Reações adversas clinicamente importantes:
| Imunológico | Reação de hipersensibilidade: anafilaxia (<1%), angioedema (<1%), broncoespasmo (<1%), rash cutâneo (1-10%), urticária (<1%).2 |
| Hematológico | Anemia e aplasia pura de células vermelhas (<1%).2 |
| Cardiovascular | Hipertensão (31%), edema periférico (17%), edema (6-13%).2 Infarto do miocárdio (1-10%), tromboembolismo venoso e trombose associada a acesso vascular (1-10%).2 |
| Neurológico | Convulsão (<1%).2 |
| Gastrointestinal | Dor abdominal (10-13%).2 |
| Respiratório | Dispneia (17%), tosse (12%).2 |
| Dermatológico | Eritema multiforme e Síndrome de Stevens-Johnson/Necrólise epidérmica tóxica.2 |
| Endócrino e Metabólico | Hipervolemia (1 a 10%)2 |
Ajuste de dose: monitorar nível de hemoglobina semanalmente no início da terapia ou depois de qualquer ajuste da dose até que se estabilize no valor desejado.1,2
Reserva de ferro: monitorar nível de ferro, capacidade total de ligação de ferro, ferritina e/ou saturação de transferrina antes de iniciar e durante a terapia; suplementação de ferro pode ser recomendada.2
Hipertensão: monitorar PA, principalmente no início da terapia.1,2
Deficiência ou perda de resposta ao tratamento: a deficiência de ferro, folato ou vitamina B12 reduzem a eficácia do Aranesp® e devem ser corrigidas.
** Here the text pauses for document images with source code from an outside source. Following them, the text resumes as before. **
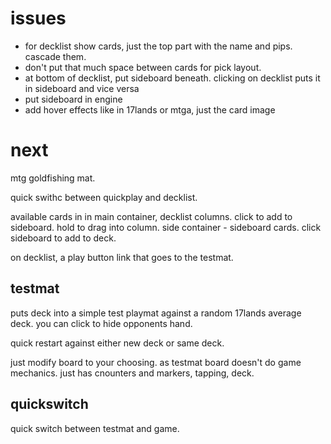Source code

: # issues

- for decklist show cards, just the top part with the name and pips. cascade them. 
- don't put that much space between cards for pick layout.
- at bottom of decklist, put sideboard beneath. clicking on decklist puts it in sideboard and vice versa
- put sideboard in engine
- add hover effects like in 17lands or mtga, just the card image 


# next

mtg goldfishing mat.

quick swithc between quickplay and decklist.

available cards in in main container,
decklist columns. click to add to sideboard. hold to drag into column.
side container - sideboard cards.
click sideboard to add to deck.

on decklist, a play button link that goes to the testmat.

## testmat

puts deck into a simple test playmat against a random 17lands average deck.
you can click to hide opponents hand.

quick restart against either new deck or same deck.

just modify board to your choosing. as testmat
board doesn't do game mechanics. just has cnounters and markers, tapping, deck.



## quickswitch
quick switch between testmat and game. 
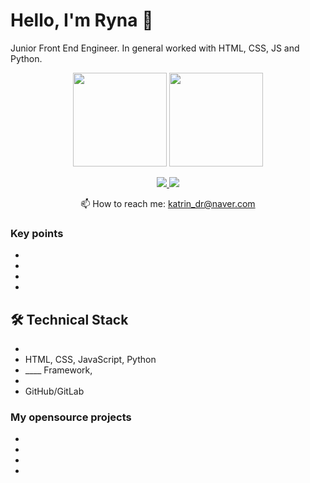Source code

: # Hello, I'm Ryna 👋
Junior Front End Engineer.
In general worked with HTML, CSS, JS and Python.

<p align='center'>
   <a href="https://github-readme-stats.vercel.app/api?username=sxxnryna&show_icons=true&count_private=true"><img
           height=150
           src="https://github-readme-stats.vercel.app/api?username=sxxnryna&show_icons=true&count_private=true"/></a>
   <a href="https://github.com/sxxnryna/github-readme-stats"><img height=150
                                                                  src="https://github-readme-stats.vercel.app/api/top-langs/?username=sxxnryna&layout=compact"/></a>
</p>

<p align='center'>
   <a href="https://www.linkedin.com/in/sxxnryna/">
       <img src="https://img.shields.io/badge/linkedin-%230077B5.svg?&style=for-the-badge&logo=linkedin&logoColor=white"/>
   </a>
   <a href="https://t.me/joinchat/sxxnrn">
       <img src="https://img.shields.io/badge/Telegram-2CA5E0?style=for-the-badge&logo=telegram&logoColor=white"/>
   </a>
<p align='center'>
   📫 How to reach me: <a href='mailto:katrin_dr@naver.com'>katrin_dr@naver.com</a>
</p>


### Key points
*   
*   
*   
*  

## 🛠 Technical Stack
*   
*   HTML, CSS, JavaScript, Python
*   ____ Framework, 
*   
*   GitHub/GitLab

### My opensource projects

*   
*   
*   
*  
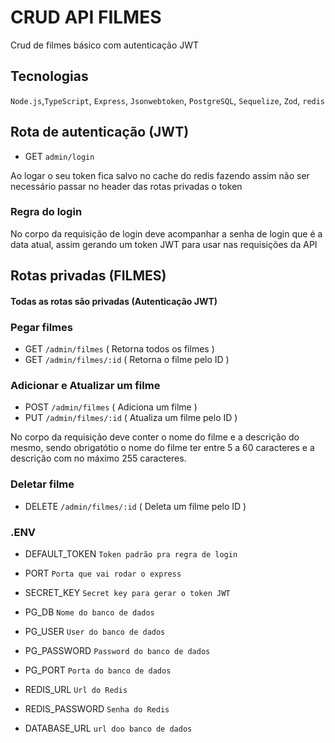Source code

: # CRUD API FILMES
Crud de filmes básico com autenticação JWT

## Tecnologias

`Node.js`,`TypeScript`, `Express`, `Jsonwebtoken`, `PostgreSQL`, `Sequelize`, `Zod`, `redis`

## Rota de autenticação (JWT)
- GET `admin/login`

Ao logar o seu token fica salvo no cache do redis fazendo assim não ser necessário passar no header das rotas privadas o token

### Regra do login

No corpo da requisição de login deve acompanhar a senha de login que é a data atual, assim gerando um token JWT para usar nas requisições da API

## Rotas privadas (FILMES)

#### Todas as rotas são privadas (Autenticação JWT)

### Pegar filmes

- GET `/admin/filmes` ( Retorna todos os filmes )
- GET `/admin/filmes/:id` ( Retorna o filme pelo ID )

### Adicionar e Atualizar um filme

- POST `/admin/filmes` ( Adiciona um filme )
- PUT `/admin/filmes/:id` ( Atualiza um filme pelo ID )

No corpo da requisição deve conter o nome do filme e a descrição do mesmo, sendo obrigatótio o nome do filme ter entre 5 a 60 caracteres e a descrição com no máximo 255 caracteres.

### Deletar filme

- DELETE `/admin/filmes/:id` ( Deleta um filme pelo ID )


### .ENV
- DEFAULT_TOKEN `Token padrão pra regra de login`
- PORT `Porta que vai rodar o express`
- SECRET_KEY `Secret key para gerar o token JWT`

- PG_DB `Nome do banco de dados`
- PG_USER `User do banco de dados`
- PG_PASSWORD `Password do banco de dados`
- PG_PORT `Porta do banco de dados`

- REDIS_URL `Url do Redis`
- REDIS_PASSWORD `Senha do Redis`
- DATABASE_URL `url doo banco de dados`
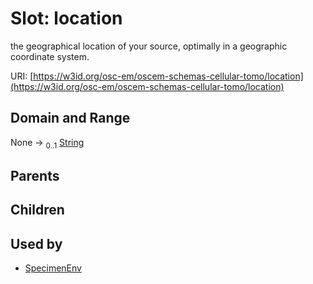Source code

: 
# Slot: location

the geographical location of your source, optimally in a geographic coordinate system.

URI: [https://w3id.org/osc-em/oscem-schemas-cellular-tomo/location](https://w3id.org/osc-em/oscem-schemas-cellular-tomo/location)


## Domain and Range

None &#8594;  <sub>0..1</sub> [String](types/String.md)

## Parents


## Children


## Used by

 * [SpecimenEnv](SpecimenEnv.md)

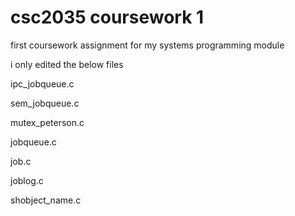 # csc2035 coursework 1
first coursework assignment for my systems programming module

i only edited the below files


ipc_jobqueue.c

sem_jobqueue.c

mutex_peterson.c

jobqueue.c

job.c

joblog.c

shobject_name.c
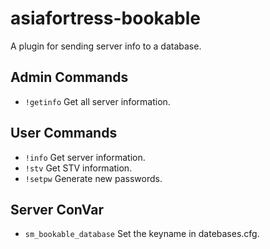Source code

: # asiafortress-bookable
A plugin for sending server info to a database.

## Admin Commands
- `!getinfo`   Get all server information. 

## User Commands
- `!info`      Get server information.
- `!stv`       Get STV information.
- `!setpw`  Generate new passwords.

## Server ConVar
- `sm_bookable_database`  Set the keyname in datebases.cfg.
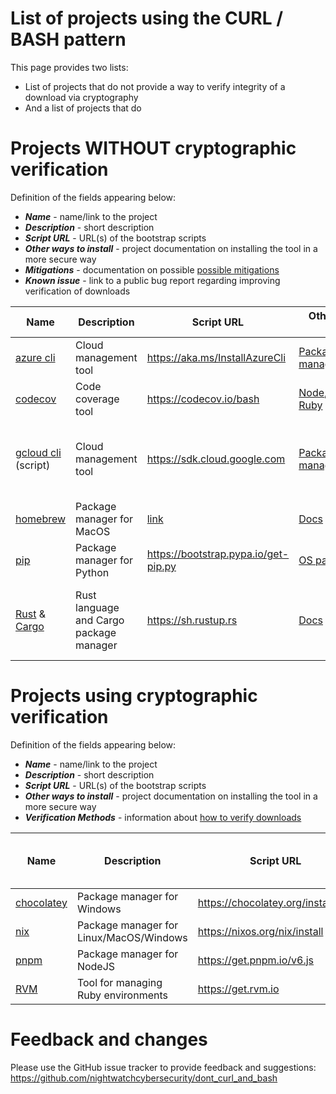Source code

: # List of projects using the CURL / BASH pattern
This page provides two lists:
- List of projects that do not provide a way to verify integrity of a download via cryptography
- And a list of projects that do

# Projects WITHOUT cryptographic verification
Definition of the fields appearing below:
   * ***Name*** - name/link to the project
   * ***Description*** - short description
   * ***Script URL*** - URL(s) of the bootstrap scripts
   * ***Other ways to install*** - project documentation on installing the tool in a more secure way
   * ***Mitigations*** - documentation on possible [possible mitigations](METHODS.MD)
   * ***Known issue*** - link to a public bug report regarding improving verification of downloads

| Name | Description | Script URL | Other ways to install | Mitigations | Known issue? |
|------|-------------|-----------------------|--------------|--------------|---
| [azure cli](https://docs.microsoft.com/en-us/cli/azure/) | Cloud management tool | https://aka.ms/InstallAzureCli | [Package managers](https://docs.microsoft.com/en-us/cli/azure/install-azure-cli) | Use package managers |  |
| [codecov](https://about.codecov.io/) | Code coverage tool | https://codecov.io/bash | [Node](https://github.com/codecov/codecov-node), [Python](https://github.com/codecov/codecov-python) and [Ruby](https://github.com/codecov/codecov-ruby) | [Checksums](https://docs.codecov.io/docs/about-the-codecov-bash-uploader#validating-the-bash-script) | [Yes](https://about.codecov.io/blog/validating-the-bash-script-on-ci/)  |
| [gcloud cli](https://cloud.google.com/sdk/docs/downloads-interactive) (script) | Cloud management tool | https://sdk.cloud.google.com | [Package managers/binaries](https://cloud.google.com/sdk/docs/install#installation_instructions) | Use package managers or PGP-signed binaries |  |
| [homebrew](https://brew.sh/) | Package manager for MacOS | [link](https://raw.githubusercontent.com/Homebrew/install/HEAD/install.sh) | [Docs](https://docs.brew.sh/Installation) | Uses direct Github download | [Yes](https://wwws.nightwatchcybersecurity.com/2021/04/30/security-of-homebrew-bootstrap-process/)  |
| [pip](https://pip.pypa.io/en/stable/) | Package manager for Python | https://bootstrap.pypa.io/get-pip.py | [OS packages](https://pip.pypa.io/en/stable/installing/) | Use package managers | [Yes](https://github.com/pypa/get-pip/issues/41) |
| [Rust](https://www.rust-lang.org/) & [Cargo](https://doc.rust-lang.org/cargo/) | Rust language and Cargo package manager | https://sh.rustup.rs | [Docs](https://forge.rust-lang.org/infra/other-installation-methods.html) | Use package managers or standalone installers  | [Yes](https://github.com/rust-lang/rustup/issues/2029) |

# Projects using cryptographic verification
Definition of the fields appearing below:
   * ***Name*** - name/link to the project
   * ***Description*** - short description
   * ***Script URL*** - URL(s) of the bootstrap scripts
   * ***Other ways to install*** - project documentation on installing the tool in a more secure way
   * ***Verification Methods*** - information about [how to verify downloads](METHODS.MD)

| Name | Description | Script URL | Other ways to install | Verification Methods |
|------|-------------|-----------------------|--------------|--------------|
| [chocolatey](https://chocolatey.org/) | Package manager for Windows | https://chocolatey.org/install.ps1 | [Docs](https://docs.chocolatey.org/en-us/choco/setup#more-install-options) | [Authenticode](https://docs.chocolatey.org/en-us/information/security#chocolatey-binaries-and-the-chocolatey-package) |
| [nix](https://nixos.org/manual/nix/stable/) | Package manager for Linux/MacOS/Windows | https://nixos.org/nix/install | [Source](https://nixos.org/manual/nix/stable/#ch-installing-source) | [PGP signature](https://nixos.org/download.html#nix-verify-installation) |
| [pnpm](https://pnpm.io/) | Package manager for NodeJS | https://get.pnpm.io/v6.js | [Docs](https://pnpm.io/installation) | [PGP-signed checksum](https://github.com/pnpm/get#verifying-files) |
| [RVM](https://rvm.io/) | Tool for managing Ruby environments | https://get.rvm.io | [Docs](https://rvm.io/rvm/install) | [PGP signature](https://rvm.io/rvm/security) |

# Feedback and changes
Please use the GitHub issue tracker to provide feedback and suggestions:
https://github.com/nightwatchcybersecurity/dont_curl_and_bash
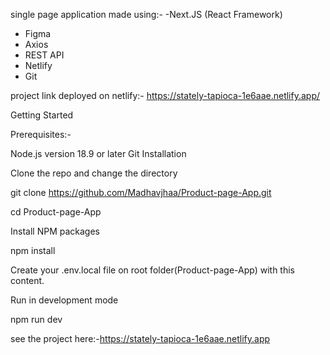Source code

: single page application made using:- 
-Next.JS (React Framework)
- Figma
- Axios
- REST API
- Netlify
- Git

project link deployed on netlify:- https://stately-tapioca-1e6aae.netlify.app/


Getting Started

Prerequisites:-

Node.js version 18.9 or later
Git 
Installation

Clone the repo and change the directory

git clone https://github.com/Madhavjhaa/Product-page-App.git


cd Product-page-App

Install NPM packages

npm install

Create your .env.local file on root folder(Product-page-App) with this content. 

Run in development mode

npm run dev

see the project here:-https://stately-tapioca-1e6aae.netlify.app

  
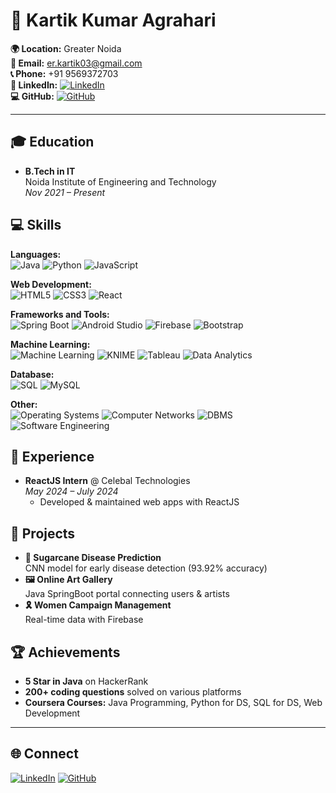 # 👋 Kartik Kumar Agrahari

**🌍 Location:** Greater Noida  
**📧 Email:** [er.kartik03@gmail.com](mailto:er.kartik03@gmail.com)  
**📞 Phone:** +91 9569372703  
**🔗 LinkedIn:** [![LinkedIn](https://img.shields.io/badge/LinkedIn-Kartik%20Kumar%20Agrahari-blue)](https://www.linkedin.com/in/kartik-kumar-agrahari)  
**💻 GitHub:** [![GitHub](https://img.shields.io/badge/GitHub-Kartik%20Kumar%20Agrahari-lightgrey)](https://github.com/Kart1kAgrahari)

---

## 🎓 Education
- **B.Tech in IT**  
  Noida Institute of Engineering and Technology  
  _Nov 2021 – Present_

## 💻 Skills

**Languages:**  
![Java](https://img.shields.io/badge/Java-ED8B00?style=for-the-badge&logo=java&logoColor=white)
![Python](https://img.shields.io/badge/Python-3776AB?style=for-the-badge&logo=python&logoColor=white)
![JavaScript](https://img.shields.io/badge/JavaScript-F7DF1E?style=for-the-badge&logo=javascript&logoColor=black)

**Web Development:**  
![HTML5](https://img.shields.io/badge/HTML5-E34F26?style=for-the-badge&logo=html5&logoColor=white)
![CSS3](https://img.shields.io/badge/CSS3-1572B6?style=for-the-badge&logo=css3&logoColor=white)
![React](https://img.shields.io/badge/React-20232A?style=for-the-badge&logo=react&logoColor=61DAFB)

**Frameworks and Tools:**  
![Spring Boot](https://img.shields.io/badge/Spring_Boot-6DB33F?style=for-the-badge&logo=spring-boot&logoColor=white)
![Android Studio](https://img.shields.io/badge/Android_Studio-3DDC84?style=for-the-badge&logo=android-studio&logoColor=white)
![Firebase](https://img.shields.io/badge/Firebase-FFCA28?style=for-the-badge&logo=firebase&logoColor=black)
![Bootstrap](https://img.shields.io/badge/Bootstrap-563D7C?style=for-the-badge&logo=bootstrap&logoColor=white)

**Machine Learning:**  
![Machine Learning](https://img.shields.io/badge/Machine_Learning-FF6F00?style=for-the-badge&logo=MachineLearning&logoColor=white)
![KNIME](https://img.shields.io/badge/KNIME-FFBB00?style=for-the-badge&logo=knime&logoColor=white)
![Tableau](https://img.shields.io/badge/Tableau-E97627?style=for-the-badge&logo=Tableau&logoColor=white)
![Data Analytics](https://img.shields.io/badge/Data_Analytics-4B8BBE?style=for-the-badge&logo=DataAnalytics&logoColor=white)

**Database:**  
![SQL](https://img.shields.io/badge/SQL-CC2927?style=for-the-badge&logo=microsoft-sql-server&logoColor=white)
![MySQL](https://img.shields.io/badge/MySQL-4479A1?style=for-the-badge&logo=mysql&logoColor=white)

**Other:**  
![Operating Systems](https://img.shields.io/badge/Operating_Systems-00BCD4?style=for-the-badge&logo=windows&logoColor=white)
![Computer Networks](https://img.shields.io/badge/Computer_Networks-3C3C3C?style=for-the-badge&logo=cisco&logoColor=white)
![DBMS](https://img.shields.io/badge/DBMS-6A1B9A?style=for-the-badge&logo=databricks&logoColor=white)
![Software Engineering](https://img.shields.io/badge/Software_Engineering-2196F3?style=for-the-badge&logo=software-engineering&logoColor=white)

## 🏢 Experience
- **ReactJS Intern** @ Celebal Technologies  
  _May 2024 – July 2024_  
  - Developed & maintained web apps with ReactJS

## 📂 Projects
- **🌱 Sugarcane Disease Prediction**  
  CNN model for early disease detection (93.92% accuracy)
- **🖼️ Online Art Gallery**  
  Java SpringBoot portal connecting users & artists
- **🎗️ Women Campaign Management**  
  Real-time data with Firebase

## 🏆 Achievements
- **5 Star in Java** on HackerRank
- **200+ coding questions** solved on various platforms
- **Coursera Courses:** Java Programming, Python for DS, SQL for DS, Web Development

---

## 🌐 Connect
[![LinkedIn](https://img.shields.io/badge/LinkedIn-Kartik%20Kumar%20Agrahari-blue)](https://www.linkedin.com/in/kartik-kumar-agrahari) 
[![GitHub](https://img.shields.io/badge/GitHub-Kartik%20Kumar%20Agrahari-lightgrey)](https://github.com/Kart1kAgrahari)
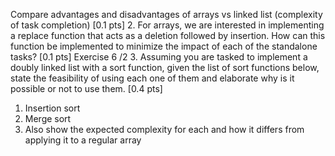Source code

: Compare advantages and disadvantages of arrays vs linked list
(complexity of task completion) [0.1 pts]
2. For arrays, we are interested in implementing a replace function
that acts as a deletion followed by insertion. How can this function
be implemented to minimize the impact of each of the standalone
tasks? [0.1 pts]
Exercise 6 /2
3. Assuming you are tasked to implement a doubly linked list with a
sort function, given the list of sort functions below, state the
feasibility of using each one of them and elaborate why is it
possible or not to use them. [0.4 pts]
1. Insertion sort
2. Merge sort
4. Also show the expected complexity for each and how it differs from
applying it to a regular array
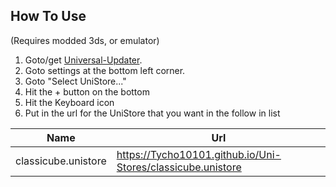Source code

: ## How To Use 
(Requires modded 3ds, or emulator)
 1. Goto/get [Universal-Updater](https://universal-team.net/projects/universal-updater.html#downloads).
 2. Goto settings at the bottom left corner.
 3. Goto "Select UniStore..."
 4. Hit the + button on the bottom
 5. Hit the Keyboard icon
 6. Put in the url for the UniStore that you want in the follow in list

|Name|Url|
|-|-|
|classicube.unistore|https://Tycho10101.github.io/Uni-Stores/classicube.unistore|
Infecções intercorrentes, episódios inflamatórios ou traumáticos, perda de sangue oculto, hemólise, toxidade grave por alumínio, doenças hematológicas subjacentes ou fibrose da medula óssea também podem comprometer a resposta eritropoiética. A contagem de reticulócitos e exame da medula óssea pode ser necessária em alguns casos.1,2
Hipercalemia: a elevação do nível sérico de potássio foi relatada em poucos pacientes tratados com Aranesp®, porém recomenda-se um monitoramento regular.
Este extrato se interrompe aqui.